Content starts
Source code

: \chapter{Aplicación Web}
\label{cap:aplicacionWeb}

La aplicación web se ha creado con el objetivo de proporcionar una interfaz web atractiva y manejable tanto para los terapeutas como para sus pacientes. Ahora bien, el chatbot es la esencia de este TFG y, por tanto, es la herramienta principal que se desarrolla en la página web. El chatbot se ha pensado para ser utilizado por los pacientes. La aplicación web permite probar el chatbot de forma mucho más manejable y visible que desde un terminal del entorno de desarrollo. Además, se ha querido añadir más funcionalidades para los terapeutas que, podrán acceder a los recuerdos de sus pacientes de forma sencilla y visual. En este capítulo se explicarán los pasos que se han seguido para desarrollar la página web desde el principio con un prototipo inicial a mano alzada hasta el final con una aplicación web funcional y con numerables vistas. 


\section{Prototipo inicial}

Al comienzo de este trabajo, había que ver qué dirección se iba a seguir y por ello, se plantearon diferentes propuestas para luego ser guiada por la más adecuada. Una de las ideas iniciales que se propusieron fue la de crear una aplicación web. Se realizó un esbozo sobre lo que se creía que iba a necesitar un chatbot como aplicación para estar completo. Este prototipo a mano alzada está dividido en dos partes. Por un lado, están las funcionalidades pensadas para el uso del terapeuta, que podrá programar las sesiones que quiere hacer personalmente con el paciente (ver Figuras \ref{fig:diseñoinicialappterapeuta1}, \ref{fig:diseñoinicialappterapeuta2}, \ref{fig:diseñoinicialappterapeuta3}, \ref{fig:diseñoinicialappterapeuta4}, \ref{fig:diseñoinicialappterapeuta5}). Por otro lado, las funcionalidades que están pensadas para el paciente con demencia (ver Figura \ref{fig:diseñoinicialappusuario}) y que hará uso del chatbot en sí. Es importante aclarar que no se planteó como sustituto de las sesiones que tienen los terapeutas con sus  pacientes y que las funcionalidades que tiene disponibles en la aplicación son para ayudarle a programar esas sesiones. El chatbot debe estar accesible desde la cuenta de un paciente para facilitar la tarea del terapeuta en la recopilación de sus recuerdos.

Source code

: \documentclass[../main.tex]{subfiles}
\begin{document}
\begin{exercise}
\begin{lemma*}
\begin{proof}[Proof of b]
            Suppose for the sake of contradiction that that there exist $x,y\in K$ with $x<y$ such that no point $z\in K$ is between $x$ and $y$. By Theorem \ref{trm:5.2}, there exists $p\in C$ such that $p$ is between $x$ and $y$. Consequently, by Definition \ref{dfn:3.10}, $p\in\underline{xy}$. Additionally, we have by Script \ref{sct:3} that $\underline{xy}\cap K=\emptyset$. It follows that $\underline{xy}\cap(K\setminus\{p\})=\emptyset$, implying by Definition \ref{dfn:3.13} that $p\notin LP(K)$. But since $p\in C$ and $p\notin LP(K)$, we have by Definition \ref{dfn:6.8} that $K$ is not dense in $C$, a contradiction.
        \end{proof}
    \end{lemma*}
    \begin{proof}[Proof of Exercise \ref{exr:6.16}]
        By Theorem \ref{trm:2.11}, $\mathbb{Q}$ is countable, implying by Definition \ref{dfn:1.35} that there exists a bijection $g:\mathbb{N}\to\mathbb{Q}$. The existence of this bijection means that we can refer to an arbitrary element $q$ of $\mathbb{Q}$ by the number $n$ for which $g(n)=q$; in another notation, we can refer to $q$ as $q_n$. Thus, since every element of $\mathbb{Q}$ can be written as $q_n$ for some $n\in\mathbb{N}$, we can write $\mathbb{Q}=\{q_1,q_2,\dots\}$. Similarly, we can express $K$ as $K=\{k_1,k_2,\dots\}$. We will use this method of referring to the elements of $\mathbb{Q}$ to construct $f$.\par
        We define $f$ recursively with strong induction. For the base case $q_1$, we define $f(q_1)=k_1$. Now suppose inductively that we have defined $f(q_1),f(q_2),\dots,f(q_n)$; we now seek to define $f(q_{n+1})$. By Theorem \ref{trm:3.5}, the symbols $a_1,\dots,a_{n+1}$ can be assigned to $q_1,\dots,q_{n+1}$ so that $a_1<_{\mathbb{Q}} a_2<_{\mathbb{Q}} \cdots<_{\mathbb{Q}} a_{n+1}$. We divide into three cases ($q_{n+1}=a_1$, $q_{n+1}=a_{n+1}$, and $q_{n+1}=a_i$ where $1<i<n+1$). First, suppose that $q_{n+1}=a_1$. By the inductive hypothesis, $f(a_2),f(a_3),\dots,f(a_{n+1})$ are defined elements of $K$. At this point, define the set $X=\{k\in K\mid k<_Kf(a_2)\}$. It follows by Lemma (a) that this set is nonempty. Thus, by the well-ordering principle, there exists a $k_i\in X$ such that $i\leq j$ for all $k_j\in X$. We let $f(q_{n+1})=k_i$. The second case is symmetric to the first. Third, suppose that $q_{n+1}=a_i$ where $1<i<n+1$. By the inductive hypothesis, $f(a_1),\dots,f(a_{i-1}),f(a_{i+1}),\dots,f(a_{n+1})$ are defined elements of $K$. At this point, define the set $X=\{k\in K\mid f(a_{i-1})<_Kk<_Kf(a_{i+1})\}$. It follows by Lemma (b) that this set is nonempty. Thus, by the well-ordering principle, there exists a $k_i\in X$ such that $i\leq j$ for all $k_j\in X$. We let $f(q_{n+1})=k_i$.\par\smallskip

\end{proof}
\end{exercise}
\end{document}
Content ends
_DESCRIPTION OF THE TASK_
Write the material out once more, exactly.

_RESULT OF THE TASK_
Source code

: \chapter{Aplicación Web}
\label{cap:aplicacionWeb}

La aplicación web se ha creado con el objetivo de proporcionar una interfaz web atractiva y manejable tanto para los terapeutas como para sus pacientes. Ahora bien, el chatbot es la esencia de este TFG y, por tanto, es la herramienta principal que se desarrolla en la página web. El chatbot se ha pensado para ser utilizado por los pacientes. La aplicación web permite probar el chatbot de forma mucho más manejable y visible que desde un terminal del entorno de desarrollo. Además, se ha querido añadir más funcionalidades para los terapeutas que, podrán acceder a los recuerdos de sus pacientes de forma sencilla y visual. En este capítulo se explicarán los pasos que se han seguido para desarrollar la página web desde el principio con un prototipo inicial a mano alzada hasta el final con una aplicación web funcional y con numerables vistas. 


\section{Prototipo inicial}

Al comienzo de este trabajo, había que ver qué dirección se iba a seguir y por ello, se plantearon diferentes propuestas para luego ser guiada por la más adecuada. Una de las ideas iniciales que se propusieron fue la de crear una aplicación web. Se realizó un esbozo sobre lo que se creía que iba a necesitar un chatbot como aplicación para estar completo. Este prototipo a mano alzada está dividido en dos partes. Por un lado, están las funcionalidades pensadas para el uso del terapeuta, que podrá programar las sesiones que quiere hacer personalmente con el paciente (ver Figuras \ref{fig:diseñoinicialappterapeuta1}, \ref{fig:diseñoinicialappterapeuta2}, \ref{fig:diseñoinicialappterapeuta3}, \ref{fig:diseñoinicialappterapeuta4}, \ref{fig:diseñoinicialappterapeuta5}). Por otro lado, las funcionalidades que están pensadas para el paciente con demencia (ver Figura \ref{fig:diseñoinicialappusuario}) y que hará uso del chatbot en sí. Es importante aclarar que no se planteó como sustituto de las sesiones que tienen los terapeutas con sus  pacientes y que las funcionalidades que tiene disponibles en la aplicación son para ayudarle a programar esas sesiones. El chatbot debe estar accesible desde la cuenta de un paciente para facilitar la tarea del terapeuta en la recopilación de sus recuerdos.

Source code

: \documentclass[../main.tex]{subfiles}
\begin{document}
\begin{exercise}
\begin{lemma*}
\begin{proof}[Proof of b]
            Suppose for the sake of contradiction that that there exist $x,y\in K$ with $x<y$ such that no point $z\in K$ is between $x$ and $y$. By Theorem \ref{trm:5.2}, there exists $p\in C$ such that $p$ is between $x$ and $y$. Consequently, by Definition \ref{dfn:3.10}, $p\in\underline{xy}$. Additionally, we have by Script \ref{sct:3} that $\underline{xy}\cap K=\emptyset$. It follows that $\underline{xy}\cap(K\setminus\{p\})=\emptyset$, implying by Definition \ref{dfn:3.13} that $p\notin LP(K)$. But since $p\in C$ and $p\notin LP(K)$, we have by Definition \ref{dfn:6.8} that $K$ is not dense in $C$, a contradiction.
        \end{proof}
    \end{lemma*}
    \begin{proof}[Proof of Exercise \ref{exr:6.16}]
        By Theorem \ref{trm:2.11}, $\mathbb{Q}$ is countable, implying by Definition \ref{dfn:1.35} that there exists a bijection $g:\mathbb{N}\to\mathbb{Q}$. The existence of this bijection means that we can refer to an arbitrary element $q$ of $\mathbb{Q}$ by the number $n$ for which $g(n)=q$; in another notation, we can refer to $q$ as $q_n$. Thus, since every element of $\mathbb{Q}$ can be written as $q_n$ for some $n\in\mathbb{N}$, we can write $\mathbb{Q}=\{q_1,q_2,\dots\}$. Similarly, we can express $K$ as $K=\{k_1,k_2,\dots\}$. We will use this method of referring to the elements of $\mathbb{Q}$ to construct $f$.\par
        We define $f$ recursively with strong induction. For the base case $q_1$, we define $f(q_1)=k_1$. Now suppose inductively that we have defined $f(q_1),f(q_2),\dots,f(q_n)$; we now seek to define $f(q_{n+1})$. By Theorem \ref{trm:3.5}, the symbols $a_1,\dots,a_{n+1}$ can be assigned to $q_1,\dots,q_{n+1}$ so that $a_1<_{\mathbb{Q}} a_2<_{\mathbb{Q}} \cdots<_{\mathbb{Q}} a_{n+1}$. We divide into three cases ($q_{n+1}=a_1$, $q_{n+1}=a_{n+1}$, and $q_{n+1}=a_i$ where $1<i<n+1$). First, suppose that $q_{n+1}=a_1$. By the inductive hypothesis, $f(a_2),f(a_3),\dots,f(a_{n+1})$ are defined elements of $K$. At this point, define the set $X=\{k\in K\mid k<_Kf(a_2)\}$. It follows by Lemma (a) that this set is nonempty. Thus, by the well-ordering principle, there exists a $k_i\in X$ such that $i\leq j$ for all $k_j\in X$. We let $f(q_{n+1})=k_i$. The second case is symmetric to the first. Third, suppose that $q_{n+1}=a_i$ where $1<i<n+1$. By the inductive hypothesis, $f(a_1),\dots,f(a_{i-1}),f(a_{i+1}),\dots,f(a_{n+1})$ are defined elements of $K$. At this point, define the set $X=\{k\in K\mid f(a_{i-1})<_Kk<_Kf(a_{i+1})\}$. It follows by Lemma (b) that this set is nonempty. Thus, by the well-ordering principle, there exists a $k_i\in X$ such that $i\leq j$ for all $k_j\in X$. We let $f(q_{n+1})=k_i$.\par\smallskip

\end{proof}
\end{exercise}
\end{document}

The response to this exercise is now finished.